:: Exercise ::
Reproduce verbatim the lines of the material below, starting at the line with "example of reproduction?**" and ending at the line with "Having a healthy diet.", both inclusive; skip the rest.
--- Dataset records ---
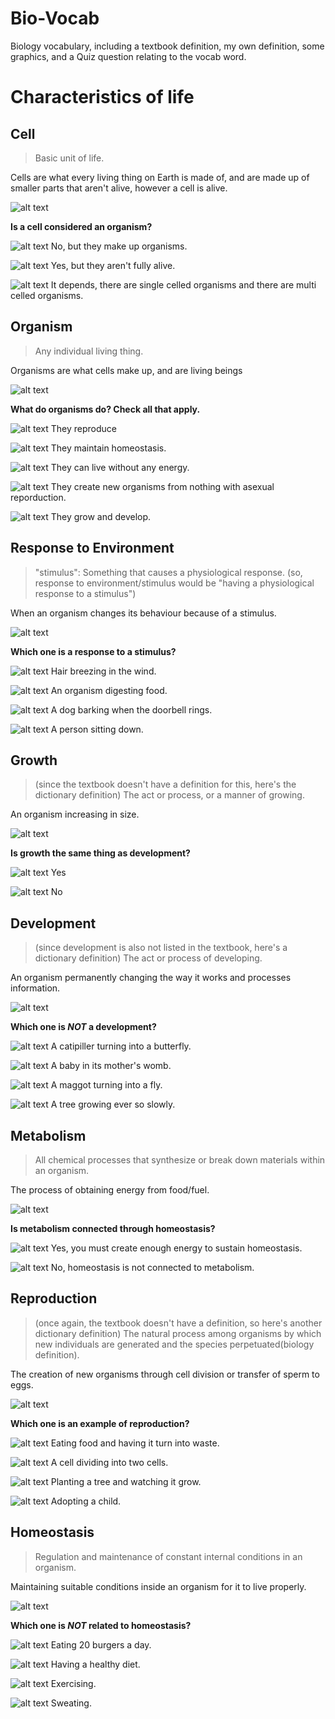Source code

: # Bio-Vocab
Biology vocabulary, including a textbook definition, my own definition, some graphics, and a Quiz question relating to the vocab word.
# Characteristics of life
## Cell
>Basic unit of life.

Cells are what every living thing on Earth is made of, and are made up of smaller parts that aren't alive, however a cell is alive.

![alt text](cell.jfif "cell")

**Is a cell considered an organism?**

![alt text](opencircle.png "opencircle")
No, but they make up organisms.

![alt text](opencircle.png "opencircle") 
Yes, but they aren't fully alive.

![alt text](closedcircle.png "closed circle")
It depends, there are single celled organisms and there are multi celled organisms.


## Organism
>Any individual living thing.

Organisms are what cells make up, and are living beings

![alt text](organism.jfif "organism")

**What do organisms do? Check all that apply.**

![alt text](closedcircle.png "closedcircle")
They reproduce

![alt text](closedcircle.png "closedcircle")
They maintain homeostasis.

![alt text](opencircle.png "opencircle")
They can live without any energy.

![alt text](opencircle.png "opencircle")
They create new organisms from nothing with asexual reporduction.

![alt text](closedcircle.png "closedcircle")
They grow and develop.


## Response to Environment
>"stimulus": Something that causes a physiological response. (so, response to environment/stimulus would be "having a physiological response to a stimulus")

When an organism changes its behaviour because of a stimulus.

![alt text](scared.jfif "scared")

**Which one is a response to a stimulus?**

![alt text](opencircle.png "opencircle")
Hair breezing in the wind.

![alt text](opencircle.png "opencircle")
An organism digesting food.

![alt text](closedcircle.png "closedcircle")
A dog barking when the doorbell rings.

![alt text](opencircle.png "opencircle")
A person sitting down.


## Growth
>(since the textbook doesn't have a definition for this, here's the dictionary definition) The act or process, or a manner of growing.

An organism increasing in size.

![alt text](growth.jfif "growth")

**Is growth the same thing as development?**

![alt text](opencircle.png "opencircle")
Yes

![alt text](closedcircle.png "closedcircle")
No


## Development
>(since development is also not listed in the textbook, here's a dictionary definition) The act or process of developing.

An organism permanently changing the way it works and processes information.

![alt text](development.jfif "development")

**Which one is _NOT_ a development?**

![alt text](opencircle.png "opencircle")
A catipiller turning into a butterfly.

![alt text](opencircle.png "opencircle")
A baby in its mother's womb.

![alt text](opencircle.png "opencircle")
A maggot turning into a fly.

![alt text](closedcircle.png "closedcircle")
A tree growing ever so slowly.


## Metabolism
>All chemical processes that synthesize or break down materials within an organism.

The process of obtaining energy from food/fuel.

![alt text](metabolism.jfif "metabolism")

**Is metabolism connected through homeostasis?**

![alt text](closedcircle.png "closedcircle")
Yes, you must create enough energy to sustain homeostasis.

![alt text](opencircle.png "opencircle")
No, homeostasis is not connected to metabolism.


## Reproduction
>(once again, the textbook doesn't have a definition, so here's another dictionary definition) The natural process among organisms by which new individuals are generated and the species perpetuated(biology definition).

The creation of new organisms through cell division or transfer of sperm to eggs.

![alt text](reproduction.jfif "reproduction")

**Which one is an example of reproduction?**

![alt text](opencircle.png "opencircle")
Eating food and having it turn into waste.

![alt text](closedcircle.png "closedcircle")
A cell dividing into two cells.

![alt text](opencircle.png "opencircle")
Planting a tree and watching it grow.

![alt text](opencircle.png "opencircle")
Adopting a child.


## Homeostasis
>Regulation and maintenance of constant internal conditions in an organism.

Maintaining suitable conditions inside an organism for it to live properly.

![alt text](homeostasis.jfif "homeostasis")

**Which one is _NOT_ related to homeostasis?**

![alt text](closedcircle.png "closedcircle")
Eating 20 burgers a day.

![alt text](opencircle.png "opencircle")
Having a healthy diet.

![alt text](opencircle.png "opencircle")
Exercising.

![alt text](opencircle.png "opencircle")
Sweating.
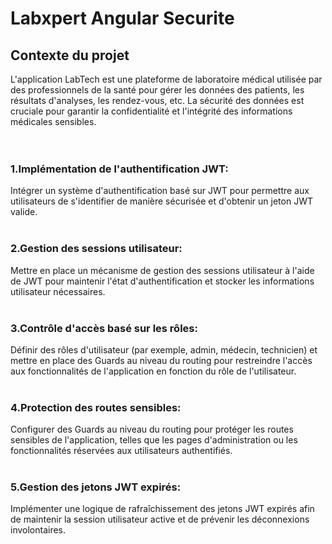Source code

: # Labxpert Angular Securite


## Contexte du projet
L'application LabTech est une plateforme de laboratoire médical utilisée par des professionnels de la santé pour gérer les données des patients, les résultats d'analyses, les rendez-vous, etc. La sécurité des données est cruciale pour garantir la confidentialité et l'intégrité des informations médicales sensibles.</br></br>
​
### 1.Implémentation de l'authentification JWT:
Intégrer un système d'authentification basé sur JWT pour permettre aux utilisateurs de s'identifier de manière sécurisée et d'obtenir un jeton JWT valide.</br></br>
### 2.Gestion des sessions utilisateur:
Mettre en place un mécanisme de gestion des sessions utilisateur à l'aide de JWT pour maintenir l'état d'authentification et stocker les informations utilisateur nécessaires.</br></br>
### 3.Contrôle d'accès basé sur les rôles:
Définir des rôles d'utilisateur (par exemple, admin, médecin, technicien) et mettre en place des Guards au niveau du routing pour restreindre l'accès aux fonctionnalités de l'application en fonction du rôle de l'utilisateur.</br></br>
### 4.Protection des routes sensibles:
Configurer des Guards au niveau du routing pour protéger les routes sensibles de l'application, telles que les pages d'administration ou les fonctionnalités réservées aux utilisateurs authentifiés.</br></br>
### 5.Gestion des jetons JWT expirés:
Implémenter une logique de rafraîchissement des jetons JWT expirés afin de maintenir la session utilisateur active et de prévenir les déconnexions involontaires.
---
:: Task solution ::
**Which one is an example of reproduction?**

![alt text](opencircle.png "opencircle")
Eating food and having it turn into waste.

![alt text](closedcircle.png "closedcircle")
A cell dividing into two cells.

![alt text](opencircle.png "opencircle")
Planting a tree and watching it grow.

![alt text](opencircle.png "opencircle")
Adopting a child.


## Homeostasis
>Regulation and maintenance of constant internal conditions in an organism.

Maintaining suitable conditions inside an organism for it to live properly.

![alt text](homeostasis.jfif "homeostasis")

**Which one is _NOT_ related to homeostasis?**

![alt text](closedcircle.png "closedcircle")
Eating 20 burgers a day.

![alt text](opencircle.png "opencircle")
Having a healthy diet.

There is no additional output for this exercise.